What to work on → Print all the data below exactly, without images.

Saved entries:

*** Begin section ***

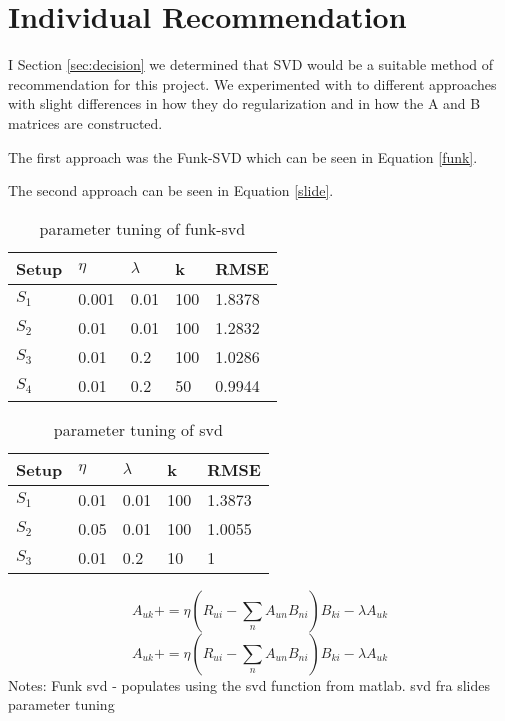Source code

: \section{Individual Recommendation}\label{sec:individual_recommendation}
I Section \ref{sec:decision} we determined that SVD would be a suitable method of recommendation for this project. 
We experimented with to different approaches with slight differences in how they do regularization and in how the A and B matrices are constructed.

The first approach was the Funk-SVD which can be seen in Equation \ref{funk}.  

The second approach can be seen in Equation \ref{slide}.


\begin{table}[]
\centering
\caption{parameter tuning of funk-svd}
\label{my-label}
\begin{tabular}{|l|llll|}
\hline
Setup	& $\eta$ & $\lambda$ & k   & RMSE   \\ \hline
$S_1$	& 0.001  & 0.01      & 100 & 1.8378 \\ \hline
$S_2$	& 0.01   & 0.01      & 100 & 1.2832 \\ \hline
$S_3$	& 0.01   & 0.2       & 100 & 1.0286 \\ \hline
$S_4$	& 0.01   & 0.2		 & 50  & 0.9944 \\ \hline
\end{tabular}
\end{table}

\begin{table}[]
\centering
\caption{parameter tuning of svd}
\label{my-label}
\begin{tabular}{|l|llll|}
\hline
Setup	& $\eta$ & $\lambda$ & k   & RMSE \\ \hline
$S_1$	& 0.01   & 0.01   & 100 & 1.3873  \\ \hline
$S_2$	& 0.05   & 0.01   & 100  & 1.0055 \\ \hline
$S_3$	& 0.01   & 0.2    & 10 & 1		  \\ \hline
\end{tabular}
\end{table}



\begin{equation}\label{funk}
A_{uk} += \eta (R_{ui} - \sum_n A_{un}B_{ni})B_{ki} - \lambda A_{uk}
\end{equation}
\begin{equation}\label{slide}
A_{uk} += \eta (R_{ui} - \sum_n A_{un}B_{ni})B_{ki} - \lambda A_{uk}
\end{equation}
Notes: 
Funk svd - populates using the svd function from matlab.
svd fra slides
parameter tuning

*** End section ***

Answer to this exercise →
Source code

: \section{Individual Recommendation}\label{sec:individual_recommendation}
I Section \ref{sec:decision} we determined that SVD would be a suitable method of recommendation for this project. 
We experimented with to different approaches with slight differences in how they do regularization and in how the A and B matrices are constructed.

The first approach was the Funk-SVD which can be seen in Equation \ref{funk}.  

The second approach can be seen in Equation \ref{slide}.


\begin{table}[]
\centering
\caption{parameter tuning of funk-svd}
\label{my-label}
\begin{tabular}{|l|llll|}
\hline
Setup	& $\eta$ & $\lambda$ & k   & RMSE   \\ \hline
$S_1$	& 0.001  & 0.01      & 100 & 1.8378 \\ \hline
$S_2$	& 0.01   & 0.01      & 100 & 1.2832 \\ \hline
$S_3$	& 0.01   & 0.2       & 100 & 1.0286 \\ \hline
$S_4$	& 0.01   & 0.2		 & 50  & 0.9944 \\ \hline
\end{tabular}
\end{table}

\begin{table}[]
\centering
\caption{parameter tuning of svd}
\label{my-label}
\begin{tabular}{|l|llll|}
\hline
Setup	& $\eta$ & $\lambda$ & k   & RMSE \\ \hline
$S_1$	& 0.01   & 0.01   & 100 & 1.3873  \\ \hline
$S_2$	& 0.05   & 0.01   & 100  & 1.0055 \\ \hline
$S_3$	& 0.01   & 0.2    & 10 & 1		  \\ \hline
\end{tabular}
\end{table}



\begin{equation}\label{funk}
A_{uk} += \eta (R_{ui} - \sum_n A_{un}B_{ni})B_{ki} - \lambda A_{uk}
\end{equation}
\begin{equation}\label{slide}
A_{uk} += \eta (R_{ui} - \sum_n A_{un}B_{ni})B_{ki} - \lambda A_{uk}
\end{equation}
Notes: 
Funk svd - populates using the svd function from matlab.
svd fra slides
parameter tuning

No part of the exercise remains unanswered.